Well, together with my husband, I thought with some ire as I, once again, surveyed the crowd.

"I hate this," I complained.

"Which part?" Arkadian asked again with a smirk.

"All of it!"

"You are dropping your arm too quickly," Arkadian said, grasping my arm and raising the sword higher. He guided me through the swing as the sunlight shining in through the tall, arched windows of the training room glinted off the faint blue whorls that ran down my blade.

The sword had been a gift from Arkadian on my sixteenth birthday. It was made from Obeskan steel, a rare and nearly priceless metal whose method of forging was lost when the ancient city of Obeska fell to the dragon mages of Darkwatch so many thousands of years ago.

If the Obeskan steel didn't prove the value of the gift my cousin had given to me, the pommel with its ring of small blue idylstones inlaid into the metal, would have. Each stone on its own was worth a fortune, and my sword had five of them.

"My arm isn't strong enough to hold the blade up for that long," I said, irritably, as I failed the next attempt just as spectacularly.

Going through the steps, turns, and swings of the fabled Nuoctelenne warriors of the Temple of the Sword, where Arkadian had trained for seven long years, was a desperately difficult process.

It required balance and precise foot placement to execute the moves that looked more like dancing than combat.

Add to that the weight of a sword, and it called for a great deal of strength.

I had gained a lot of muscle in the three years since Arkadian started passing on his knowledge to me, but I still had limitations that his big, muscular frame could not relate to.

"Have you been using the weighted cuffs I gave you?" he asked.

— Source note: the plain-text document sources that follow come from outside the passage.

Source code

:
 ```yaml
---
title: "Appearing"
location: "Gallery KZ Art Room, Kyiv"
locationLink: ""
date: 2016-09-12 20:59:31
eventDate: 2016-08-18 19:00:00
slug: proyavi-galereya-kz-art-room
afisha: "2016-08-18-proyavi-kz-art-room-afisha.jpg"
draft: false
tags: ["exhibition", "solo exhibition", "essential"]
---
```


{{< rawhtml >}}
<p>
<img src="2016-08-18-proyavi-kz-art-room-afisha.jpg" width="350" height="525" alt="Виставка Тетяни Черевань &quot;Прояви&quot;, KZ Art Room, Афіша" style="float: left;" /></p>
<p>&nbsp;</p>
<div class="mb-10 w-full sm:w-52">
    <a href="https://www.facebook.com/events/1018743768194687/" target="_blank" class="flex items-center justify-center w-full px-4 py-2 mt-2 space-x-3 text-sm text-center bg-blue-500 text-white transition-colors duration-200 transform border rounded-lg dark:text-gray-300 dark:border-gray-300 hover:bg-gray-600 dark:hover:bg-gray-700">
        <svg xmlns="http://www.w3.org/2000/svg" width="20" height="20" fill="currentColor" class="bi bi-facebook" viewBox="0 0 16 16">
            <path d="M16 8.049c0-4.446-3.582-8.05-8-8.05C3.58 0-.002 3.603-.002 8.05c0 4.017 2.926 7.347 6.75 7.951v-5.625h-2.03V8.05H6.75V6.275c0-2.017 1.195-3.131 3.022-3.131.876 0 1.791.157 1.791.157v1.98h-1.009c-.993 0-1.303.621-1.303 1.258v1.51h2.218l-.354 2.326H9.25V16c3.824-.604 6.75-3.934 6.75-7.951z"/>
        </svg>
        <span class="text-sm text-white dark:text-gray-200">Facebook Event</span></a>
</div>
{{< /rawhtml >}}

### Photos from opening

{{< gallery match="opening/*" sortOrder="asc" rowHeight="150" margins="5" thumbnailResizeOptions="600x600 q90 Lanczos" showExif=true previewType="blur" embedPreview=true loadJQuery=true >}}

"I tried. They cause my bracelets to dig into my skin too much.

" I held up my wrist to remind him of the gold-plated mellitrium cuffs I wore—the ones all rulers of Windemere wore from birth.

The metal cuffs were fused onto my wrists so that I would remain free of the influences of magic and those who wielded it.

I tried the exercise again and managed to keep my arm a little higher on the stroke.

"Better," Arkadian said approvingly, leaning back against the wall and crossing his arms.

"This would not be an issue if I had been allowed to train on Fareye. I would already be strong enough," I told him breathlessly as I began to move through the steps again.

"Princesses do not go to Fareye," a voice spoke from behind me.

The regent was framed in the doorway, looking at me disapprovingly. But anything else from him might've surprised me so badly I would collapse dead from the shock of it.

"I know that, uncle," I said snidely, narrowing my eyes at him in distaste.

Markus had been especially odious of late, as he felt his control of Windemere beginning to slip.

He was named temporary steward following the deaths of my parents only days after my birth. After a series of spiteful actions by the council, who'd wanted to install Arkadian's father on the throne, they had ended up with Markus Smeck as permanent steward.

"This training will need to end when you are wed, Princess," Markus added, nodding as though I should already be aware of the fact. "Muscles on a woman are very unbecoming. And you will never have any need for these skills. You will be the queen. You will never be on a battlefield."

"Thank you for your advice, uncle," I said shortly, turning away from him. My own mother had been a warrior of sorts. And by all accounts, she had been a good one. So his words rang quite hollow to my ears.

I began the exercise again. I was determined to get it right, and I did not give a damn what Markus thought of it.

I'd spent far too many years suffering under the obsessive level of control he kept on me.

Only when I reached my majority and the council forced him to give me a measure of freedom, had I even been allowed to make my own choice about whether or not to train.

It chafed him to see me grasp even a small amount of power. Proof of his anger was on his reddened, oddly oily face with its rounded gray beard, and the slick dome of his bald head.

He had never been a handsome man, but the last decade of heavy drinking had caused his features to soften, redden, and sag in a very unfortunate way.

"The council is forming an enclave in the castle chambers," Markus said to Arkadian, pointedly excluding me even though I had been expected at every enclave of the eldermen since I reached eighteen.